[Source data]
━━━━━━━━━━
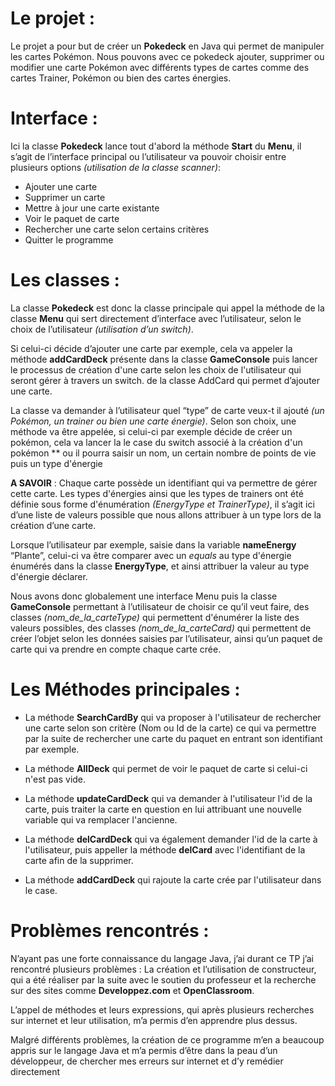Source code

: # Le projet :
Le projet a pour but de créer un **Pokedeck** en Java qui permet de manipuler les cartes Pokémon. Nous pouvons avec ce pokedeck ajouter, supprimer ou modifier une carte Pokémon avec différents types de cartes comme des cartes Trainer, Pokémon ou bien des cartes énergies.

# Interface :
Ici la classe **Pokedeck** lance tout d'abord la méthode **Start** du **Menu**, il s’agit de l’interface principal ou l’utilisateur va pouvoir choisir entre plusieurs options *(utilisation de la classe scanner)*: 
* Ajouter une carte
* Supprimer un carte
* Mettre à jour une carte existante
* Voir le paquet de carte
* Rechercher une carte selon certains critères
* Quitter le programme

# Les classes :
La classe **Pokedeck** est donc la classe principale qui appel la méthode de la classe **Menu** qui sert directement d’interface avec l’utilisateur, selon le choix de l’utilisateur *(utilisation d’un switch)*. 

Si celui-ci décide d’ajouter une carte par exemple, cela va appeler la méthode **addCardDeck** présente dans la classe **GameConsole** puis lancer le processus de création d'une carte selon les choix de l'utilisateur qui seront gérer à travers un switch.   de la classe AddCard qui permet d’ajouter une carte.

La classe va demander à l’utilisateur quel “type” de carte veux-t il ajouté *(un Pokémon, un trainer ou bien une carte énergie)*. Selon son choix, une méthode va être appelée, si celui-ci par exemple décide de créer un pokémon, cela va lancer la le case du switch associé à la création d'un pokémon ** ou il pourra saisir un nom, un certain nombre de points de vie puis un type d'énergie

**A SAVOIR** : Chaque carte possède un identifiant qui va permettre de gérer cette carte. Les types d'énergies ainsi que les types de trainers ont été définie sous forme d'énumération *(EnergyType et TrainerType)*, il s’agit ici d’une liste de valeurs possible que nous allons attribuer à un type lors de la création d’une carte.

Lorsque l’utilisateur par exemple, saisie dans la variable **nameEnergy** “Plante”, celui-ci va être comparer avec un *equals* au type d'énergie énumérés dans la classe **EnergyType**, et ainsi attribuer la valeur au type d'énergie déclarer. 

Nous avons donc globalement une interface Menu puis la classe **GameConsole** permettant à l’utilisateur de choisir ce qu’il veut faire, des classes *(nom_de_la_carteType)* qui permettent d'énumérer la liste des valeurs possibles, des classes *(nom_de_la_carteCard)* qui permettent de créer l’objet selon les données saisies par l’utilisateur, ainsi qu’un paquet de carte qui va prendre en compte chaque carte crée.

# Les Méthodes principales :

* La méthode **SearchCardBy** qui va proposer à l'utilisateur de rechercher une carte selon son critère (Nom ou Id de la carte) ce qui va permettre par la suite de rechercher une carte du paquet en entrant son identifiant par exemple.

* La méthode **AllDeck** qui permet de voir le paquet de carte si celui-ci n'est pas vide.

* La méthode **updateCardDeck** qui va demander à l'utilisateur l'id de la carte, puis traiter la carte en question en lui attribuant une nouvelle variable qui va remplacer l'ancienne.

* La méthode **delCardDeck** qui va également demander l'id de la carte à l'utilisateur, puis appeller la méthode **delCard** avec l'identifiant de la carte afin de la supprimer.

* La méthode **addCardDeck** qui rajoute la carte crée par l'utilisateur dans le case.

# Problèmes rencontrés :
N’ayant pas une forte connaissance du langage Java, j’ai durant ce TP j’ai rencontré plusieurs problèmes :
La création et l’utilisation de constructeur, qui a été réaliser par la suite avec le soutien du professeur et la recherche sur des sites comme **Developpez.com** et **OpenClassroom**. 

L’appel de méthodes et leurs expressions, qui après plusieurs recherches sur internet et leur utilisation, m’a permis d’en apprendre plus dessus.

Malgré différents problèmes, la création de ce programme m’en a beaucoup appris sur le langage Java et m’a permis d’être dans la peau d’un développeur, de chercher mes erreurs sur internet et d’y remédier directement 







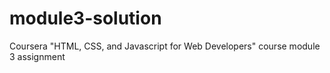 # module3-solution
Coursera "HTML, CSS, and Javascript for Web Developers" course module 3 assignment
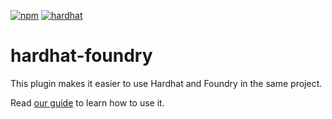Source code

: [![npm](https://img.shields.io/npm/v/@nomicfoundation/hardhat-foundry.svg)](https://www.npmjs.com/package/@nomicfoundation/hardhat-foundry) [![hardhat](https://hardhat.org/buidler-plugin-badge.svg?1)](https://hardhat.org)

# hardhat-foundry

This plugin makes it easier to use Hardhat and Foundry in the same project.

Read [our guide](https://hardhat.org/hardhat-runner/docs/advanced/hardhat-and-foundry) to learn how to use it.
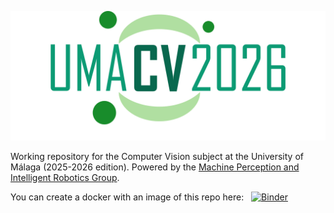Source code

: ![UMA CV 2026](https://github.com/jotaraul/uma_cv_2026/blob/main/utils/logo_uma_cv_2026.png "UMA CV 2026 logo")

Working repository for the Computer Vision subject at the University of Málaga (2025-2026 edition). Powered by the [Machine Perception and Intelligent Robotics Group](http:mapir.isa.uma.es).

You can create a docker with an image of this repo here: &nbsp; [![Binder](https://mybinder.org/badge_logo.svg)](https://mybinder.org/v2/gh/jotaraul/uma_cv_2026/main)
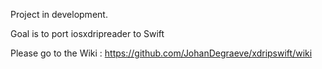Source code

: Project in development.

Goal is to port iosxdripreader to Swift

Please go to the Wiki : https://github.com/JohanDegraeve/xdripswift/wiki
━━━━━━━━━━
**TASK DIRECTIONS**:
Only the lines of the data holding the string "main" are wanted; copy each of them.

**ANSWER SECTION**:
: ![UMA CV 2026](https://github.com/jotaraul/uma_cv_2026/blob/main/utils/logo_uma_cv_2026.png "UMA CV 2026 logo")
You can create a docker with an image of this repo here: &nbsp; [![Binder](https://mybinder.org/badge_logo.svg)](https://mybinder.org/v2/gh/jotaraul/uma_cv_2026/main)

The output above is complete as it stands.